The episode you're referring to was called "The Way of the Intercepting Fist", which uncoincidentally, is the English translation of _Jeet Kune Do_.

From what I've gleaned from interviews with show writer Stirling Siliphant and others, that episode was written specifically for Lee.  They liked it so much, they made it the pilot (or maybe first regular show).  The response was so good, they brought Lee back for a couple more.

Cthulhu


----------



## GetFit (Sep 14, 2002)

ACTUALLY....Bruce Lee appeared in 4 different LONSTREET episodes.

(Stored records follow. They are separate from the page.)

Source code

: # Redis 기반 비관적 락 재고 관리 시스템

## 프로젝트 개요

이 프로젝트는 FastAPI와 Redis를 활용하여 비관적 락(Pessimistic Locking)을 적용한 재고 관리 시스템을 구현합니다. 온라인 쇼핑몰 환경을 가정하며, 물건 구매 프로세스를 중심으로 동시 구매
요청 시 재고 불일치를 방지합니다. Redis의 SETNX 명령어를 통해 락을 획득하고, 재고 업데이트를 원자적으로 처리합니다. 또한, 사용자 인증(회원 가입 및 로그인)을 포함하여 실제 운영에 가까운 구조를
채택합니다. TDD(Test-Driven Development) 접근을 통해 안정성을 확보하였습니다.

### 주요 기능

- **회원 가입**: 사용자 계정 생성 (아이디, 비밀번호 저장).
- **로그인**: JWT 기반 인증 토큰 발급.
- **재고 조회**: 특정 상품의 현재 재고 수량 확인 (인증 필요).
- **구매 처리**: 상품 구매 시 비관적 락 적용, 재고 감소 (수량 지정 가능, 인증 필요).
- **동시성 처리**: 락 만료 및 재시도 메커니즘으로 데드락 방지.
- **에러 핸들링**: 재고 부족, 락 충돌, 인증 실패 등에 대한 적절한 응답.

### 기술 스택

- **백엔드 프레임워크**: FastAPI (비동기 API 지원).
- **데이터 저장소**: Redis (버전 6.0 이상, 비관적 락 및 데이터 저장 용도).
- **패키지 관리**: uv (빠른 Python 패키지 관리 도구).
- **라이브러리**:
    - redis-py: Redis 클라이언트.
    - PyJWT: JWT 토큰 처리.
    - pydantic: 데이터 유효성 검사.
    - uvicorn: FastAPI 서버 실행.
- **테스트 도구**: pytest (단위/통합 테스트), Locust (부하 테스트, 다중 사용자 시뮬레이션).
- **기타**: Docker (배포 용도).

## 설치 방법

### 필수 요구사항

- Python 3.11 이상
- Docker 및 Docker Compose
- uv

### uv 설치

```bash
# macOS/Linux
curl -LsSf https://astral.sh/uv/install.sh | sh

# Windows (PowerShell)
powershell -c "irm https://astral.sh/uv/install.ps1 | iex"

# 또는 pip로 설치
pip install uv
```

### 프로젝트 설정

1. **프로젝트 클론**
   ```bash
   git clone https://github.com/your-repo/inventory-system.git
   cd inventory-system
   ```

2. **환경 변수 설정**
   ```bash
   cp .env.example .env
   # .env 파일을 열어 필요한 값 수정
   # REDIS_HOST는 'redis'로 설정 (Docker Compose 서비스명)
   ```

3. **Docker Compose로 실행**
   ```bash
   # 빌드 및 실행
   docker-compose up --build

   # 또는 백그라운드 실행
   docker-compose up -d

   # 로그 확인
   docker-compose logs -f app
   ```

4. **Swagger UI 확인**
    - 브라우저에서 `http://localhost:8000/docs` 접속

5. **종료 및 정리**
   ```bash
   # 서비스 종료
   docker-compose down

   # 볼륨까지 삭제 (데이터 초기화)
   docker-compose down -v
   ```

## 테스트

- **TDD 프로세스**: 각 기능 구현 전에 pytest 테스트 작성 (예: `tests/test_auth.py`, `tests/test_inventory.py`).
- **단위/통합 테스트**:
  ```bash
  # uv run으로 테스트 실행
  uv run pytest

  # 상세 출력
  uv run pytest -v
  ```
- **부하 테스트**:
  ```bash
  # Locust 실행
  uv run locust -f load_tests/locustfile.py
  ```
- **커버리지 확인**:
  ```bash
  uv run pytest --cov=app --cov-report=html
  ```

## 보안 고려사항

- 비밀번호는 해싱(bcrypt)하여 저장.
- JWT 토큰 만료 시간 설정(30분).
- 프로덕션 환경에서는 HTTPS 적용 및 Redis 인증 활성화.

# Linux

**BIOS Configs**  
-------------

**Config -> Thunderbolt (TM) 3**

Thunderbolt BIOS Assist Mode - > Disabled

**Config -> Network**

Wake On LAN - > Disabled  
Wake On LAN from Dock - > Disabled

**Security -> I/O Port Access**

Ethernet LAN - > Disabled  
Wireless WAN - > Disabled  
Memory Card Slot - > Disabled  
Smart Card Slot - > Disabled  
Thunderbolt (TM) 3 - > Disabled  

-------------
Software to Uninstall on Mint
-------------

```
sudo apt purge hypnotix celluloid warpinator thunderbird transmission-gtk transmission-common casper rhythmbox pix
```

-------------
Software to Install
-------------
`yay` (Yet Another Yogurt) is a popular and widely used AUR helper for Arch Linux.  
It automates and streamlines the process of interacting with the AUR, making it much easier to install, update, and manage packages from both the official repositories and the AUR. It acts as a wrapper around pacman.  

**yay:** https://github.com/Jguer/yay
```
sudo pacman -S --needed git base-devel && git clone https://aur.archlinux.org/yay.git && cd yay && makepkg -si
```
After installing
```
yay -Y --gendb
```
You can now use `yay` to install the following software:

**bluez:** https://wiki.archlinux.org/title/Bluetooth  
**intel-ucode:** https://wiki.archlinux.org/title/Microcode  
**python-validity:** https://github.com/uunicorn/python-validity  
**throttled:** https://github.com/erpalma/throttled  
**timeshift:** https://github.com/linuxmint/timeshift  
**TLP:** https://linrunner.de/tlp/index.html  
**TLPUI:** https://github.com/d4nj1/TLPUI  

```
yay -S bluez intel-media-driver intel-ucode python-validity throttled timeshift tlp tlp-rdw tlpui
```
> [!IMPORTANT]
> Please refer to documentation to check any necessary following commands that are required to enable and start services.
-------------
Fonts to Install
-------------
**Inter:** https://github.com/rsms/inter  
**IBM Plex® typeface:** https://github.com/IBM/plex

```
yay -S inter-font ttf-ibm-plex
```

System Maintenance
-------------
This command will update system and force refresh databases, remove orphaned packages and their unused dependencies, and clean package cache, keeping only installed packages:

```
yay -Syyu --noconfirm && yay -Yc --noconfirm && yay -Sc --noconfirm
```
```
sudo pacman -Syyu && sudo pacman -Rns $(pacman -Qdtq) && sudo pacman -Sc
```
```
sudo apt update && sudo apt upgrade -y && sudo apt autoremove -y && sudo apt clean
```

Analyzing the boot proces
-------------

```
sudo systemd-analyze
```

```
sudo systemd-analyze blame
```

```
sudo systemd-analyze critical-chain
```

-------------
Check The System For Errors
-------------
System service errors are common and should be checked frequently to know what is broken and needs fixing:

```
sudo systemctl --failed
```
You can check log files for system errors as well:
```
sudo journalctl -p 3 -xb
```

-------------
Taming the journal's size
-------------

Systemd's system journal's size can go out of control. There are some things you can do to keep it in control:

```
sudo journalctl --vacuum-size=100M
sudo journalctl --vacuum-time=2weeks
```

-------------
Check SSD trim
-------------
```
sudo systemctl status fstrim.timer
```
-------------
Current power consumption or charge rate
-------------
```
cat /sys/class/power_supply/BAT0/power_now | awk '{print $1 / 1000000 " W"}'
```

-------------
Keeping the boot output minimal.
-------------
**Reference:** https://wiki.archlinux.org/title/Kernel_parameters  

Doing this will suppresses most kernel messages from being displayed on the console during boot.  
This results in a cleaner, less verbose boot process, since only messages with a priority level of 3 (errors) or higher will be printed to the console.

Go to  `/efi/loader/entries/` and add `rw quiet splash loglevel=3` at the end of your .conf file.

They are:  The Way of the Intercepting Fist 
                · Spell Legacy Like Death 
                · Wednesday's Child 
                · I See, Said the Blind Man 

I love watching these episodes!  Yeah, the show is typical 70's, kinda corny at times, and Bruce isn't in them the entire time, but he does train Longstreet and explain some JKD.  DEFINITELY worth watching.  It isnt aired on TV any more but you can buy the episodes at:

www.lordoftherings-collectibles.com

I bought all of them about a month ago.  They are pretty hard to find.  The quality on the 4th one sucks but its still cool.


----------



## ace (Oct 2, 2002)

I thought it Rocked.
They should have called it the Kato Show.
Like they did in china.
:moon: :moon: :moon: 
:redeme: :redeme: 
Primo


----------